Photo: BIRN

Academy of Sciences: Kosovo Too Slow in Documenting Serbian War Crimes

The Academy of Sciences and Arts of Kosovo said the country was late in properly identifying the crimes committed by Serbia in Kosovo during the war, as well as in compensating victims.

The Academy of Sciences and Arts of Kosovo on Friday at the conference named Genocide and massacres of Serbia in Kosovo (1998-1999)” discussed the massacres committed in Kosovo during the war.

The President of the Academy, Mehmet Kraja, declared that Kosovo was tardy in creating a well-equipped institute able to identify the crimes committed during the war in 1998-99.

“We all have empathy for this painful history of Kosovo. Regarding the identification of massacres with a genocidal background … we have done some things well, but we have been late in [creating] a well-equipped institute complete with professional staff, experts in criminology, lawyers and forensic experts,” he stated.

According to him, much of Kosovo’s work so far in this field is also at an amateur level.

“Our work so far has remained at the amateur level; we must go down from the level of folkloric interpretation of massacres and put things on a legal level, with solid evidence for the punishment of the perpetrators and compensation for the victims,” Kraja said.

He emphasized that the political parties have made a mistake by considering crimes and genocide a political argument.  According to him, the Special Court in The Hague has also taken on political attributes.

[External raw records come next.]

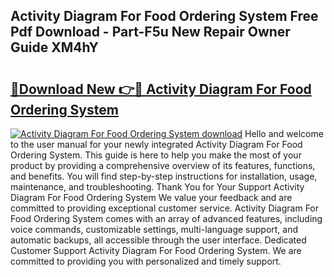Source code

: ## Activity Diagram For Food Ordering System Free Pdf Download - Part-F5u New Repair Owner Guide XM4hY

# <h2><a href="http://dfm9in7.blite.top/?on=Activity+Diagram+For+Food+Ordering+System">🔗Download New 👉🔴 Activity Diagram For Food Ordering System</a></h2>

[![Activity Diagram For Food Ordering System download](https://i.imgur.com/lujVjoI.png)](http://dfm9in7.blite.top/?on=Activity+Diagram+For+Food+Ordering+System)
Hello and welcome to the user manual for your newly integrated Activity Diagram For Food Ordering System. This guide is here to help you make the most of your product by providing a comprehensive overview of its features, functions, and benefits. You will find step-by-step instructions for installation, usage, maintenance, and troubleshooting. Thank You for Your Support Activity Diagram For Food Ordering System We value your feedback and are committed to providing exceptional customer service. Activity Diagram For Food Ordering System comes with an array of advanced features, including voice commands, customizable settings, multi-language support, and automatic backups, all accessible through the user interface. Dedicated Customer Support Activity Diagram For Food Ordering System. We are committed to providing you with personalized and timely support.
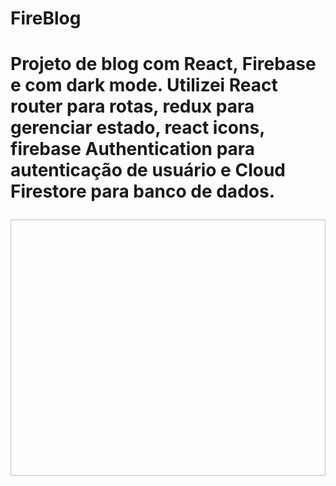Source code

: <h1>FireBlog<h1>
<p >
Projeto de blog com React, Firebase e com dark mode.
Utilizei React router para rotas, redux para gerenciar estado, react icons, firebase Authentication para autenticação de usuário e Cloud Firestore para banco de dados.
</p>
<div align="center">
<img src"imageReadme.png" width="1221" height = "410" >
</div>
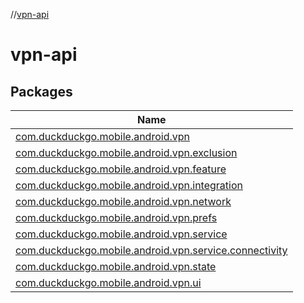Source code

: //[vpn-api](index.md)

# vpn-api

## Packages

| Name |
|---|
| [com.duckduckgo.mobile.android.vpn](vpn-api/com.duckduckgo.mobile.android.vpn/index.md) |
| [com.duckduckgo.mobile.android.vpn.exclusion](vpn-api/com.duckduckgo.mobile.android.vpn.exclusion/index.md) |
| [com.duckduckgo.mobile.android.vpn.feature](vpn-api/com.duckduckgo.mobile.android.vpn.feature/index.md) |
| [com.duckduckgo.mobile.android.vpn.integration](vpn-api/com.duckduckgo.mobile.android.vpn.integration/index.md) |
| [com.duckduckgo.mobile.android.vpn.network](vpn-api/com.duckduckgo.mobile.android.vpn.network/index.md) |
| [com.duckduckgo.mobile.android.vpn.prefs](vpn-api/com.duckduckgo.mobile.android.vpn.prefs/index.md) |
| [com.duckduckgo.mobile.android.vpn.service](vpn-api/com.duckduckgo.mobile.android.vpn.service/index.md) |
| [com.duckduckgo.mobile.android.vpn.service.connectivity](vpn-api/com.duckduckgo.mobile.android.vpn.service.connectivity/index.md) |
| [com.duckduckgo.mobile.android.vpn.state](vpn-api/com.duckduckgo.mobile.android.vpn.state/index.md) |
| [com.duckduckgo.mobile.android.vpn.ui](vpn-api/com.duckduckgo.mobile.android.vpn.ui/index.md) |
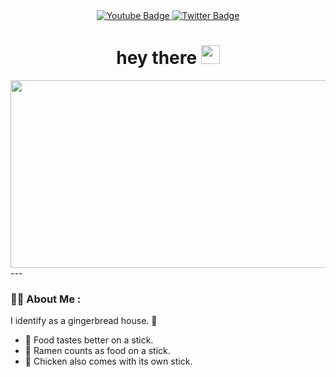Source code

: <div id="header" align="center">
  <div id="badges">
  <a href="https://www.youtube.com/channel/UCfL68OJu3DgBa3J912fDTSg/featured">
    <img src="https://img.shields.io/badge/YouTube-red?style=for-the-badge&logo=youtube&logoColor=white" alt="Youtube Badge"/>
  </a>
  <a href="https://twitter.com/wizzuone">
    <img src="https://img.shields.io/badge/Twitter-blue?style=for-the-badge&logo=twitter&logoColor=white" alt="Twitter Badge"/>
  </a>
</div>
      <img src="https://komarev.com/ghpvc/?username=wizzuone&style=flat-square&color=blue" alt=""/>
    <h1>
  hey there
  <img src="https://media.giphy.com/media/hvRJCLFzcasrR4ia7z/giphy.gif" width="30px"/>
</h1>
</div>
<div align="center">
  <img src="https://media.giphy.com/media/dWesBcTLavkZuG35MI/giphy.gif" width="600" height="300"/>
</div>
---

### :technologist: About Me :
I identify as a gingerbread house. 🍰
- 🍢 Food tastes better on a stick.
- 🍜 Ramen counts as food on a stick.
- 🍗 Chicken also comes with its own stick.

“Even the Special Court has taken on political attributes, emissaries have recently arrived here at the academy demanding that this institution take initiatives to suppress the court,” Kraja emphasized.

Academic and former PM Isa Mustafa spoke about the violent means that Serbia used to achieve its goals in cleansing Kosovo of Albanians.

“It is considered a special case since the Second World War that a state like Serbia, with manipulations for political purposes, organized and executed the expulsion of more than half of the Albanian population from Kosovo,” he said.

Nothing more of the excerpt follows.